─── MATERIAL PROVIDED
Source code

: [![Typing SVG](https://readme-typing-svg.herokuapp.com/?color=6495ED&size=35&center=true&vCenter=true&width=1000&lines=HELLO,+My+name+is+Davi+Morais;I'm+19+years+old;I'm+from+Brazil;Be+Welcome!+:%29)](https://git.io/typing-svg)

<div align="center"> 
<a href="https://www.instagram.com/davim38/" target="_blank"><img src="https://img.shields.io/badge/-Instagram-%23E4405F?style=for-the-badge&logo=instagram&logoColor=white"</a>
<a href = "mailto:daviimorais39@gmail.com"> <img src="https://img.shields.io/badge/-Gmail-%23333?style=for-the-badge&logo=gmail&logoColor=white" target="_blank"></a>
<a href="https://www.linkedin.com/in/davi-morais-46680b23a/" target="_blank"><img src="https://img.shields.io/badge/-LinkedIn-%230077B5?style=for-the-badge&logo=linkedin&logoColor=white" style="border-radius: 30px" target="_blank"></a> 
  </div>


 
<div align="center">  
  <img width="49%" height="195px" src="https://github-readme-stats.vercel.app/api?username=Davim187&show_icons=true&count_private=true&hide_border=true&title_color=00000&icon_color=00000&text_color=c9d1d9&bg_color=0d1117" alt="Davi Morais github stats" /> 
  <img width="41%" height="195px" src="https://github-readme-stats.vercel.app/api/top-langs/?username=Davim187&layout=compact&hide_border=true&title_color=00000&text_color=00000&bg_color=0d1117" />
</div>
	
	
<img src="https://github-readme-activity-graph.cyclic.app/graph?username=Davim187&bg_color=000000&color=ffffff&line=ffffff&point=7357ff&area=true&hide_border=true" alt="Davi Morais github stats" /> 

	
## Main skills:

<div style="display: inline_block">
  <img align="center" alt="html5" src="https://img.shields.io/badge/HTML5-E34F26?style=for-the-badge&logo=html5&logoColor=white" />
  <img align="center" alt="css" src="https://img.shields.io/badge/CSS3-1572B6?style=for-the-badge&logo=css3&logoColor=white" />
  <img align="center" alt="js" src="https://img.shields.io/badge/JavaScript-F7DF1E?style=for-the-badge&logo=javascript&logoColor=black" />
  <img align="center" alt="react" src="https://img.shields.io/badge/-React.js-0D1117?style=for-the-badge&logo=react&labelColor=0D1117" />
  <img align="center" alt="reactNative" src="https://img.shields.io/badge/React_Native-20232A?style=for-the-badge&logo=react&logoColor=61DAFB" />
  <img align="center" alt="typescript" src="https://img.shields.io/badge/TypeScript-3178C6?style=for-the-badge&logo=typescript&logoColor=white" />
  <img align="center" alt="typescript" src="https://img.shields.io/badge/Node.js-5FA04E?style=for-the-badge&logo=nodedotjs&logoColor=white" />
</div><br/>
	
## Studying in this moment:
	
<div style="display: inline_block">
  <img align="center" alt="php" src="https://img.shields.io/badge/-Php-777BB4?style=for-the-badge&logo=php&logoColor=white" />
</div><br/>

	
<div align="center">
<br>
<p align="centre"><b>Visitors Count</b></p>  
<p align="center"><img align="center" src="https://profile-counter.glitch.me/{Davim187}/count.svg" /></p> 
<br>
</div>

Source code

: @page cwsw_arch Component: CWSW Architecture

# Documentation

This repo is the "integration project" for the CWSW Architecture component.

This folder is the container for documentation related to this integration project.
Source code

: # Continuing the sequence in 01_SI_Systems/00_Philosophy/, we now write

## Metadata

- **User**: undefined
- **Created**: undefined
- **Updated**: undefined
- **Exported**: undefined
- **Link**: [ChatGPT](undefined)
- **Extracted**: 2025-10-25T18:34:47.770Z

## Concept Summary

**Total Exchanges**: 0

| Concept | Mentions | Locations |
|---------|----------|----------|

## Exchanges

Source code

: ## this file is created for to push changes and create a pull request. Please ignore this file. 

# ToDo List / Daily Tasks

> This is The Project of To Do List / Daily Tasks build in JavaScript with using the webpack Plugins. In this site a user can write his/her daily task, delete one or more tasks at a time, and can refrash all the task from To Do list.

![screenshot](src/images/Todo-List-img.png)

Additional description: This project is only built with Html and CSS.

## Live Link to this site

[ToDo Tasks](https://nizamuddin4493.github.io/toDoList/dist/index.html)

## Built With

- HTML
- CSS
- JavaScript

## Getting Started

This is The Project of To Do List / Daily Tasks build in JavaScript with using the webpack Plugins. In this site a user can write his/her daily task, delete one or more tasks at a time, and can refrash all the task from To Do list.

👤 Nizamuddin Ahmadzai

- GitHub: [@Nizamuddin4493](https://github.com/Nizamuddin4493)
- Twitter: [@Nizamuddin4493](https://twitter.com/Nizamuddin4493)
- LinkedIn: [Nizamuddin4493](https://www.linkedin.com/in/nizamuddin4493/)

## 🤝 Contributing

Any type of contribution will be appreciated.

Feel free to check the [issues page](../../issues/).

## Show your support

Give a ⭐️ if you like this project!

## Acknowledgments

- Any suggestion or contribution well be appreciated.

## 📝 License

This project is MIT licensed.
──────
TASK STATEMENT.
The full set of data above must come back exactly as written.

FINAL ANSWER.
Source code

: [![Typing SVG](https://readme-typing-svg.herokuapp.com/?color=6495ED&size=35&center=true&vCenter=true&width=1000&lines=HELLO,+My+name+is+Davi+Morais;I'm+19+years+old;I'm+from+Brazil;Be+Welcome!+:%29)](https://git.io/typing-svg)

<div align="center"> 
<a href="https://www.instagram.com/davim38/" target="_blank"><img src="https://img.shields.io/badge/-Instagram-%23E4405F?style=for-the-badge&logo=instagram&logoColor=white"</a>
<a href = "mailto:daviimorais39@gmail.com"> <img src="https://img.shields.io/badge/-Gmail-%23333?style=for-the-badge&logo=gmail&logoColor=white" target="_blank"></a>
<a href="https://www.linkedin.com/in/davi-morais-46680b23a/" target="_blank"><img src="https://img.shields.io/badge/-LinkedIn-%230077B5?style=for-the-badge&logo=linkedin&logoColor=white" style="border-radius: 30px" target="_blank"></a> 
  </div>


 
<div align="center">  
  <img width="49%" height="195px" src="https://github-readme-stats.vercel.app/api?username=Davim187&show_icons=true&count_private=true&hide_border=true&title_color=00000&icon_color=00000&text_color=c9d1d9&bg_color=0d1117" alt="Davi Morais github stats" /> 
  <img width="41%" height="195px" src="https://github-readme-stats.vercel.app/api/top-langs/?username=Davim187&layout=compact&hide_border=true&title_color=00000&text_color=00000&bg_color=0d1117" />
</div>
	
	
<img src="https://github-readme-activity-graph.cyclic.app/graph?username=Davim187&bg_color=000000&color=ffffff&line=ffffff&point=7357ff&area=true&hide_border=true" alt="Davi Morais github stats" /> 

	
## Main skills:

<div style="display: inline_block">
  <img align="center" alt="html5" src="https://img.shields.io/badge/HTML5-E34F26?style=for-the-badge&logo=html5&logoColor=white" />
  <img align="center" alt="css" src="https://img.shields.io/badge/CSS3-1572B6?style=for-the-badge&logo=css3&logoColor=white" />
  <img align="center" alt="js" src="https://img.shields.io/badge/JavaScript-F7DF1E?style=for-the-badge&logo=javascript&logoColor=black" />
  <img align="center" alt="react" src="https://img.shields.io/badge/-React.js-0D1117?style=for-the-badge&logo=react&labelColor=0D1117" />
  <img align="center" alt="reactNative" src="https://img.shields.io/badge/React_Native-20232A?style=for-the-badge&logo=react&logoColor=61DAFB" />
  <img align="center" alt="typescript" src="https://img.shields.io/badge/TypeScript-3178C6?style=for-the-badge&logo=typescript&logoColor=white" />
  <img align="center" alt="typescript" src="https://img.shields.io/badge/Node.js-5FA04E?style=for-the-badge&logo=nodedotjs&logoColor=white" />
</div><br/>
	
## Studying in this moment:
	
<div style="display: inline_block">
  <img align="center" alt="php" src="https://img.shields.io/badge/-Php-777BB4?style=for-the-badge&logo=php&logoColor=white" />
</div><br/>

	
<div align="center">
<br>
<p align="centre"><b>Visitors Count</b></p>  
<p align="center"><img align="center" src="https://profile-counter.glitch.me/{Davim187}/count.svg" /></p> 
<br>
</div>

Source code

: @page cwsw_arch Component: CWSW Architecture

# Documentation

This repo is the "integration project" for the CWSW Architecture component.

This folder is the container for documentation related to this integration project.
Source code

: # Continuing the sequence in 01_SI_Systems/00_Philosophy/, we now write

## Metadata

- **User**: undefined
- **Created**: undefined
- **Updated**: undefined
- **Exported**: undefined
- **Link**: [ChatGPT](undefined)
- **Extracted**: 2025-10-25T18:34:47.770Z

## Concept Summary

**Total Exchanges**: 0

| Concept | Mentions | Locations |
|---------|----------|----------|

## Exchanges

Source code

: ## this file is created for to push changes and create a pull request. Please ignore this file. 

# ToDo List / Daily Tasks

> This is The Project of To Do List / Daily Tasks build in JavaScript with using the webpack Plugins. In this site a user can write his/her daily task, delete one or more tasks at a time, and can refrash all the task from To Do list.

![screenshot](src/images/Todo-List-img.png)

Additional description: This project is only built with Html and CSS.

## Live Link to this site

[ToDo Tasks](https://nizamuddin4493.github.io/toDoList/dist/index.html)

## Built With

- HTML
- CSS
- JavaScript

## Getting Started

This is The Project of To Do List / Daily Tasks build in JavaScript with using the webpack Plugins. In this site a user can write his/her daily task, delete one or more tasks at a time, and can refrash all the task from To Do list.

👤 Nizamuddin Ahmadzai

- GitHub: [@Nizamuddin4493](https://github.com/Nizamuddin4493)
- Twitter: [@Nizamuddin4493](https://twitter.com/Nizamuddin4493)
- LinkedIn: [Nizamuddin4493](https://www.linkedin.com/in/nizamuddin4493/)

## 🤝 Contributing

Any type of contribution will be appreciated.

Feel free to check the [issues page](../../issues/).

## Show your support

Give a ⭐️ if you like this project!

## Acknowledgments

- Any suggestion or contribution well be appreciated.

## 📝 License

This project is MIT licensed.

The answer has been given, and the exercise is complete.